▶ [Entries provided]
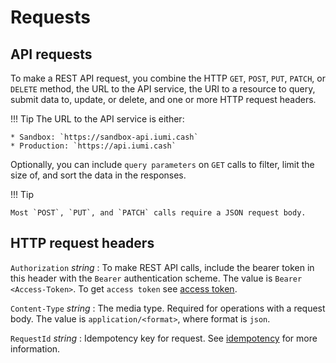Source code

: # Requests

## API requests

To make a REST API request, you combine the HTTP `GET`, `POST`, `PUT`, `PATCH`, or `DELETE` method, 
the URL to the API service, the URI to a resource to query, submit data to, update, or delete,
and one or more HTTP request headers.

!!! Tip
    The URL to the API service is either:

    * Sandbox: `https://sandbox-api.iumi.cash`
    * Production: `https://api.iumi.cash`

Optionally, you can include `query parameters` on `GET` calls to filter,
limit the size of, and sort the data in the responses.

!!! Tip

    Most `POST`, `PUT`, and `PATCH` calls require a JSON request body.


## HTTP request headers

`Authorization` *string*
:    To make REST API calls, include the bearer token in this header with the `Bearer` authentication scheme. 
     The value is `Bearer <Access-Token>`. To get `access token` see [access token].

`Content-Type` *string*
:    The media type. Required for operations with a request body. The value is `application/<format>`, where format is `json`.

`RequestId` *string*
:    Idempotency key for request. See [idempotency] for more information.


[idempotency]: idempotency.md
[access token]: authentication/index.md#generate-access-token-api
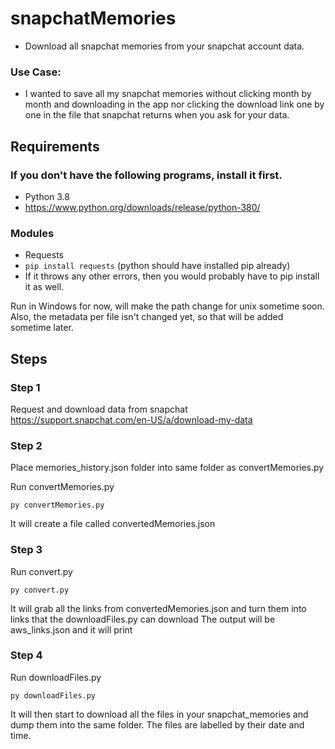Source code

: # snapchatMemories
- Download all snapchat memories from your snapchat account data.
### Use Case:
- I wanted to save all my snapchat memories without clicking month by month and downloading in the app nor clicking the  download link one by one in the file that snapchat returns when you ask for your data.

## Requirements
### If you don't have the following programs, install it first.
- Python 3.8
- https://www.python.org/downloads/release/python-380/

### Modules
- Requests
- `pip install requests` (python should have installed pip already)
- If it throws any other errors, then you would probably have to pip install it as well.

Run in Windows for now, will make the path change for unix sometime soon.
Also, the metadata per file isn't changed yet, so that will be added sometime later.
## Steps

### Step 1
Request and download data from snapchat
https://support.snapchat.com/en-US/a/download-my-data


### Step 2
Place memories_history.json folder into same folder as convertMemories.py

Run convertMemories.py

`py convertMemories.py`

It will create a file called convertedMemories.json

### Step 3
Run convert.py

`py convert.py`

It will grab all the links from convertedMemories.json and turn them into links that the downloadFiles.py can download
The output will be aws_links.json and it will print 

### Step 4
Run downloadFiles.py

`py downloadFiles.py`

It will then start to download all the files in your snapchat_memories and dump them into the same folder.
The files are labelled by their date and time.
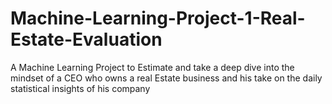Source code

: # Machine-Learning-Project-1-Real-Estate-Evaluation
A Machine Learning Project to Estimate and take a deep dive into the mindset of a CEO who owns a real Estate business and his take on the daily statistical insights of his company
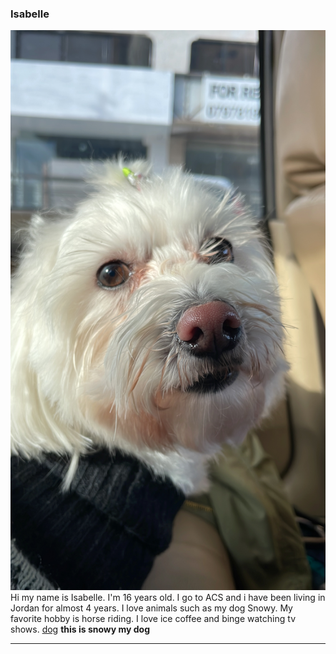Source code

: ### Isabelle
![alt text](dog.JPG)
Hi my name is Isabelle. I'm 16 years old. I go to ACS and i have been living in Jordan for almost 4 years. I love animals such as my dog Snowy. My favorite hobby is horse riding. I love ice coffee and binge watching tv shows. 
[dog](https://www.google.com/search?q=dog&source=lnms&tbm=isch&sa=X&ved=2ahUKEwiB3cm0hPv5AhW2VvEDHaZ_DVcQ_AUoAXoECAEQBA&biw=1440&bih=796&dpr=1#imgrc=SMMlmWDadP14fM)
**this is snowy my dog**
[^note]:snowy is the best!
~Snowy~ 
----
<!--
**isabellevanvliet/isabellevanvliet** is a ✨ _special_ ✨ repository because its `README.md` (this file) appears on your GitHub profile.

Here are some ideas to get you started:

- 🔭 I’m currently working on ...
- 🌱 I’m currently learning ...
- 👯 I’m looking to collaborate on ...
- 🤔 I’m looking for help with ...
- 💬 Ask me about ...
- 📫 How to reach me: ...
- 😄 Pronouns: ...
- ⚡ Fun fact: ...
--> 

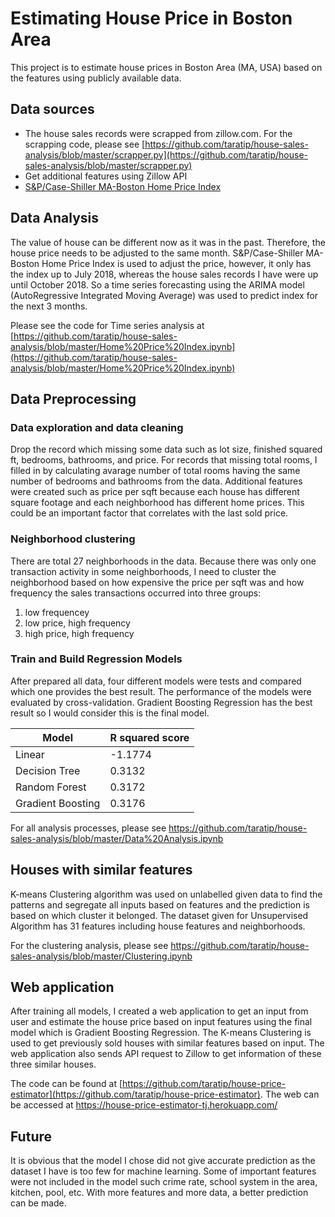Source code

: # Estimating House Price in Boston Area
This project is to estimate house prices in Boston Area (MA, USA) based on the features using publicly available data. 

## Data sources
* The house sales records were scrapped from zillow.com. For the scrapping code, please see [https://github.com/taratip/house-sales-analysis/blob/master/scrapper.py](https://github.com/taratip/house-sales-analysis/blob/master/scrapper.py)
* Get additional features using Zillow API
* [S&P/Case-Shiller MA-Boston Home Price Index](https://fred.stlouisfed.org/series/BOXRSA) 

## Data Analysis
The value of house can be different now as it was in the past. Therefore, the house price needs to be adjusted to the same month.
S&P/Case-Shiller MA-Boston Home Price Index is used to adjust the price, however, it only has the index up to July 2018, whereas the house
sales records I have were up until October 2018. So a time series forecasting using the ARIMA model (AutoRegressive Integrated Moving Average)
was used to predict index for the next 3 months.

Please see the code for Time series analysis at [https://github.com/taratip/house-sales-analysis/blob/master/Home%20Price%20Index.ipynb](https://github.com/taratip/house-sales-analysis/blob/master/Home%20Price%20Index.ipynb)

## Data Preprocessing
### Data exploration and data cleaning
Drop the record which missing some data such as lot size, finished squared ft, bedrooms, bathrooms, and price. For records that missing total
rooms, I filled in by calculating avarage number of total rooms having the same number of bedrooms and bathrooms from the data.
Additional features were created such as price per sqft because each house has different square footage and each neighborhood has different home prices.
This could be an important factor that correlates with the last sold price.

### Neighborhood clustering
There are total 27 neighborhoods in the data. Because there was only one transaction activity in some neighborhoods, I need to cluster the 
neighborhood based on how expensive the price per sqft was and how frequency the sales transactions occurred into three groups:
1. low frequencey
2. low price, high frequency
3. high price, high frequency

### Train and Build Regression Models
After prepared all data, four different models were tests and compared which one provides the best result. The performance of the models were
evaluated by cross-validation. Gradient Boosting Regression has the best result so I would consider this is the final model. 

Model | R squared score
--- | ---
Linear | -1.1774
Decision Tree | 0.3132
Random Forest | 0.3172
Gradient Boosting | 0.3176

For all analysis processes, please see https://github.com/taratip/house-sales-analysis/blob/master/Data%20Analysis.ipynb

## Houses with similar features
K-means Clustering algorithm was used on unlabelled given data to find the patterns and segregate all inputs based on features and the 
prediction is based on which cluster it belonged. The dataset given for Unsupervised Algorithm has 31 features including house features and neighborhoods.

For the clustering analysis, please see https://github.com/taratip/house-sales-analysis/blob/master/Clustering.ipynb

## Web application
After training all models, I created a web application to get an input from user and estimate the house price based on input features using
the final model which is Gradient Boosting Regression. The K-means Clustering is used to get previously sold houses with similar features based on input.
The web application also sends API request to Zillow to get information of these three similar houses.

The code can be found at [https://github.com/taratip/house-price-estimator](https://github.com/taratip/house-price-estimator). The web can be accessed at https://house-price-estimator-tj.herokuapp.com/

## Future
It is obvious that the model I chose did not give accurate prediction as the dataset I have is too few for machine learning. Some of important features 
were not included in the model such crime rate, school system in the area, kitchen, pool, etc. With more features and more data, a better 
prediction can be made.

▶ [Requirement]
The lines to copy are those in the listing that contain the word "will".

▶ [Response to this exercise]
Run in Windows for now, will make the path change for unix sometime soon.
Also, the metadata per file isn't changed yet, so that will be added sometime later.
It will create a file called convertedMemories.json
It will grab all the links from convertedMemories.json and turn them into links that the downloadFiles.py can download
The output will be aws_links.json and it will print 
It will then start to download all the files in your snapchat_memories and dump them into the same folder.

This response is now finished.